Nel giorno genetliaco di un giustamente celebrato musicista ecco (con autocitazione) un suo ritrattino agrodolce:
«Un personaggio curioso, Piero Piccioni, in arte Piero Morgan: affascinante perché buon musicista, molto apprezzato durante la guerra per la sua straordinaria collezione di dischi di jazz, noto per la direzione di 013, un'orchestrina RAI; ma anche straordinariamente emotivo, fino a subire, nei suoi frequenti momenti di depressione, un'altrettanto curiosa e furiosa alternanza di singhiozzo e balbuzie. Un personaggio che forse comincia anche a dare fastidio. “Se il papà, vecchio popolare, aveva il torto di fare ombra ai giovani scalpitanti di Iniziativa democratica, Piero”, scrive Filippo Ceccarelli, “non pagava solo lo scotto di essere un musicista moderno e, in un sovrappiù d'invidia, anche l'amante di una delle donne più belle, Alida Valli” ma pure quello “di essere il figlio di un capo democristiano, nonché nipote del vescovo di Livorno, con casa a via della Conciliazione, in faccia a San Pietro... In altre parole, attrici, musica jazz e Democrazia cristiana facevano corto circuito.” E la conferma viene dalla stampa filofascista dell'epoca, tipo Il Borghese, dove Piero Buscaroli, in arte Leopoldo Marangoni, memore dei tempi in cui certa musica veniva definita negroide, è impietoso nel ritratto del povero Piero (che non è quello della ballata di Fabrizio de André): “Questo giovanotto che suona i motivi della Louisiana con lo stile hot, questo giovanotto che appena arriva il bebop diventa subito il capo dei bebopisti, che va ad Harlem per perfezionarsi nei blues, che balla con la Bergman e va in macchina con Alida Valli, le sbagliò sempre tutte”» (da Il romanzo di Alida Valli, Garzanti, 1995).
Ciò che il ritrattino non dice è che si tratta del compositore principe del cinema italiano (171 colonne sonore dal 1952 di Il mondo le condanna di Gianni Franciolini al 1998 di Incontri proibiti del suo da sempre sodale Alberto Sordi), lui che esordisce come pianista di jazz (1938) e come propagatore del medesimo alla radio in epoca non sospetta, marchio che lo caratterizza – ora provocatorio, ora più di mestiere – anche nel corso della lunga carriera cinematografica.
Osteggiato dalla famiglia (è figlio del notabile democristiano Attilio) si firma, sino alla fine del 1959, Piero Morgan.

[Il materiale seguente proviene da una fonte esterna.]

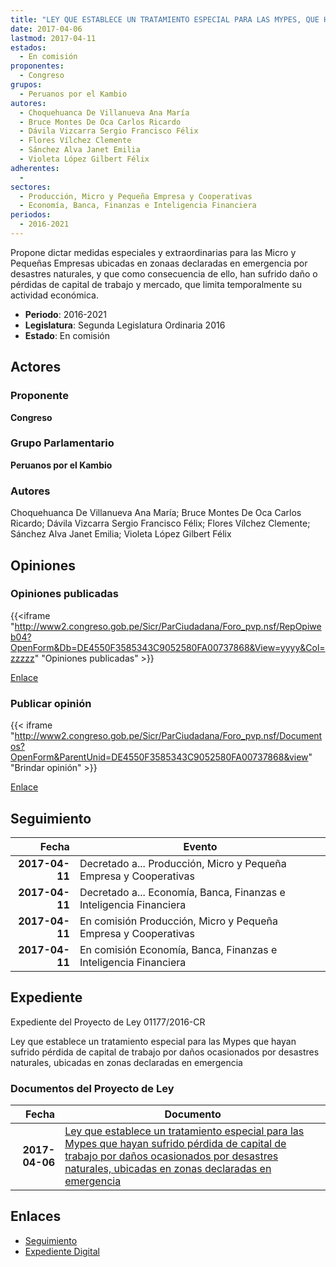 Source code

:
 ```yaml
---
title: "LEY QUE ESTABLECE UN TRATAMIENTO ESPECIAL PARA LAS MYPES, QUE HAYAN SUFRIDO PÉRDIDA DE CAPITAL DE TRABAJO POR DAÑOS OCASIONADOS POR DESASTRES NATURLES UBICADAS EN ZONAS DECLARADAS EN EMERGENCIA"
date: 2017-04-06
lastmod: 2017-04-11
estados: 
  - En comisión
proponentes: 
  - Congreso
grupos: 
  - Peruanos por el Kambio
autores: 
  - Choquehuanca De Villanueva Ana María
  - Bruce Montes De Oca Carlos Ricardo
  - Dávila Vizcarra Sergio Francisco Félix
  - Flores Vílchez Clemente
  - Sánchez Alva Janet Emilia
  - Violeta López Gilbert Félix
adherentes: 
  - 
sectores: 
  - Producción, Micro y Pequeña Empresa y Cooperativas
  - Economía, Banca, Finanzas e Inteligencia Financiera
periodos: 
  - 2016-2021
---
```


Propone dictar medidas especiales y extraordinarias para las Micro y Pequeñas Empresas ubicadas en zonaas declaradas en emergencia por desastres naturales, y que como consecuencia de ello, han sufrido daño o pérdidas de capital de trabajo y mercado, que limita temporalmente su actividad económica.

- **Periodo**: 2016-2021
- **Legislatura**: Segunda Legislatura Ordinaria 2016
- **Estado**: En comisión

## Actores

### Proponente

**Congreso**

### Grupo Parlamentario

**Peruanos por el Kambio**

### Autores

Choquehuanca De Villanueva Ana María; Bruce Montes De Oca Carlos Ricardo; Dávila Vizcarra Sergio Francisco Félix; Flores Vílchez Clemente; Sánchez Alva Janet Emilia; Violeta López Gilbert Félix


## Opiniones

### Opiniones publicadas

{{<iframe "http://www2.congreso.gob.pe/Sicr/ParCiudadana/Foro_pvp.nsf/RepOpiweb04?OpenForm&Db=DE4550F3585343C9052580FA00737868&View=yyyy&Col=zzzzz" "Opiniones publicadas" >}}

[Enlace](http://www2.congreso.gob.pe/Sicr/ParCiudadana/Foro_pvp.nsf/RepOpiweb04?OpenForm&Db=DE4550F3585343C9052580FA00737868&View=yyyy&Col=zzzzz)
### Publicar opinión

{{< iframe "http://www2.congreso.gob.pe/Sicr/ParCiudadana/Foro_pvp.nsf/Documentos?OpenForm&ParentUnid=DE4550F3585343C9052580FA00737868&view" "Brindar opinión" >}}

[Enlace](http://www2.congreso.gob.pe/Sicr/ParCiudadana/Foro_pvp.nsf/Documentos?OpenForm&ParentUnid=DE4550F3585343C9052580FA00737868&view)

## Seguimiento

| Fecha | Evento |
|------:|--------|
| **2017-04-11** | Decretado a... Producción, Micro y Pequeña Empresa y Cooperativas|
| **2017-04-11** | Decretado a... Economía, Banca, Finanzas e Inteligencia Financiera|
| **2017-04-11** | En comisión Producción, Micro y Pequeña Empresa y Cooperativas|
| **2017-04-11** | En comisión Economía, Banca, Finanzas e Inteligencia Financiera|


## Expediente

Expediente del Proyecto de Ley 01177/2016-CR

Ley que establece un tratamiento especial para las Mypes que hayan sufrido pérdida de capital de trabajo por daños ocasionados por desastres naturales, ubicadas en zonas declaradas en emergencia


### Documentos del Proyecto de Ley

| Fecha | Documento |
|------:|--------|
| **2017-04-06** | [Ley que establece un tratamiento especial para las Mypes que hayan sufrido pérdida de capital de trabajo por daños ocasionados por desastres naturales, ubicadas en zonas declaradas en emergencia](http://www.leyes.congreso.gob.pe/Documentos/2016_2021/Proyectos_de_Ley_y_de_Resoluciones_Legislativas/PL0117020170405.pdf) |

## Enlaces 

- [Seguimiento](http://www2.congreso.gob.pe/Sicr/TraDocEstProc/CLProLey2016.nsf/f7fff46988ca05b1052578e100829cc7/719b061da6f26c2b052580fa007f7868?OpenDocument)
- [Expediente Digital](http://www2.congreso.gob.pe/Sicr/TraDocEstProc/CLProLey2016.nsf/f7fff46988ca05b1052578e100829cc7/719b061da6f26c2b052580fa007f7868?OpenDocument&Click=05257FB7005EB655.eb71d0cf91d8294e05256cdf006b5706/$Body/0.1C6C)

Un incidente di percorso (viene coinvolto, poi scagionato grazie a un alibi fornitogli dall'amica Alida Valli, nel tortuoso caso Montesi) gli crea qualche altro ostacolo, ma la sua miracolosa attività – agevolata forse dal potente fratello Leone – prosegue implacabile, tra prodotti di routine e voli alti.

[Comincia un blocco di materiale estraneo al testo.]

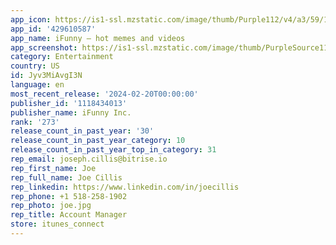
 ```yaml
---
app_icon: https://is1-ssl.mzstatic.com/image/thumb/Purple112/v4/a3/59/1b/a3591b4b-9f6d-0993-2a84-2c2ceff47f4e/AppIcon-0-0-1x_U007emarketing-0-7-0-sRGB-85-220.png/1024x1024bb.png
app_id: '429610587'
app_name: iFunny – hot memes and videos
app_screenshot: https://is1-ssl.mzstatic.com/image/thumb/PurpleSource116/v4/df/a9/e1/dfa9e159-a8db-dc84-7a28-67d7a90ae587/68059c86-26fb-41e7-bd2f-fcca502ba6f2_iOS-6.5-1.png/1242x2688bb.png
category: Entertainment
country: US
id: Jyv3MiAvgI3N
language: en
most_recent_release: '2024-02-20T00:00:00'
publisher_id: '1118434013'
publisher_name: iFunny Inc.
rank: '273'
release_count_in_past_year: '30'
release_count_in_past_year_category: 10
release_count_in_past_year_top_in_category: 31
rep_email: joseph.cillis@bitrise.io
rep_first_name: Joe
rep_full_name: Joe Cillis
rep_linkedin: https://www.linkedin.com/in/joecillis
rep_phone: +1 518-258-1902
rep_photo: joe.jpg
rep_title: Account Manager
store: itunes_connect
---
```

Basti ricordare La spiaggia (1953, di Alberto Lattuada), Nata di marzo (1957, di Antonio Pietrangeli), I magliari (1959, di Francesco Rosi), La notte brava (1959, di Mauro Bolognini), L'assassino (1961, di Elio Petri), Il sorpasso (1972, di Dini Risi), altrettanti registi che gli restano a lungo fedeli, incantati dalle sue fredde ma trascinanti variabilità jazzistiche, e cui si aggiungono persino Pasolini e Visconti. La gamma è ampia, anche se i necrologi il 24 luglio 2004 tendono a esaltare la sua collaborazione amicale con Sordi attore e regista (a cominciare dal fortunato tema di Fumo di Londra, 1966).